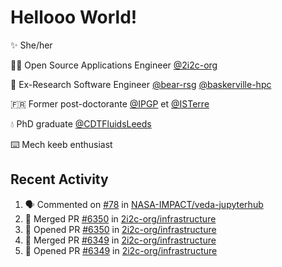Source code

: # Hellooo World!

✨ She/her

👩‍💻 Open Source Applications Engineer [@2i2c-org](https://2i2c.org/)

🐻 Ex-Research Software Engineer [@bear-rsg](https://github.com/bear-rsg) [@baskerville-hpc](https://github.com/baskerville-hpc) 

🇫🇷 Former post-doctorante [@IPGP](https://github.com/IPGP) et [@ISTerre](https://www.isterre.fr/) 

💧 PhD graduate [@CDTFluidsLeeds](https://fluid-dynamics.leeds.ac.uk/) 

⌨️ Mech keeb enthusiast 

## Recent Activity 

<!--START_SECTION:activity-->
1. 🗣 Commented on [#78](https://github.com/NASA-IMPACT/veda-jupyterhub/issues/78#issuecomment-3068500912) in [NASA-IMPACT/veda-jupyterhub](https://github.com/NASA-IMPACT/veda-jupyterhub)
2. 🎉 Merged PR [#6350](https://github.com/2i2c-org/infrastructure/pull/6350) in [2i2c-org/infrastructure](https://github.com/2i2c-org/infrastructure)
3. 💪 Opened PR [#6350](https://github.com/2i2c-org/infrastructure/pull/6350) in [2i2c-org/infrastructure](https://github.com/2i2c-org/infrastructure)
4. 🎉 Merged PR [#6349](https://github.com/2i2c-org/infrastructure/pull/6349) in [2i2c-org/infrastructure](https://github.com/2i2c-org/infrastructure)
5. 💪 Opened PR [#6349](https://github.com/2i2c-org/infrastructure/pull/6349) in [2i2c-org/infrastructure](https://github.com/2i2c-org/infrastructure)
<!--END_SECTION:activity-->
* * * *
# TASK DESCRIPTION:
Return each line of the records above in which the word "Merged" occurs.

# EXERCISE OUTPUT:
2. 🎉 Merged PR [#6350](https://github.com/2i2c-org/infrastructure/pull/6350) in [2i2c-org/infrastructure](https://github.com/2i2c-org/infrastructure)
4. 🎉 Merged PR [#6349](https://github.com/2i2c-org/infrastructure/pull/6349) in [2i2c-org/infrastructure](https://github.com/2i2c-org/infrastructure)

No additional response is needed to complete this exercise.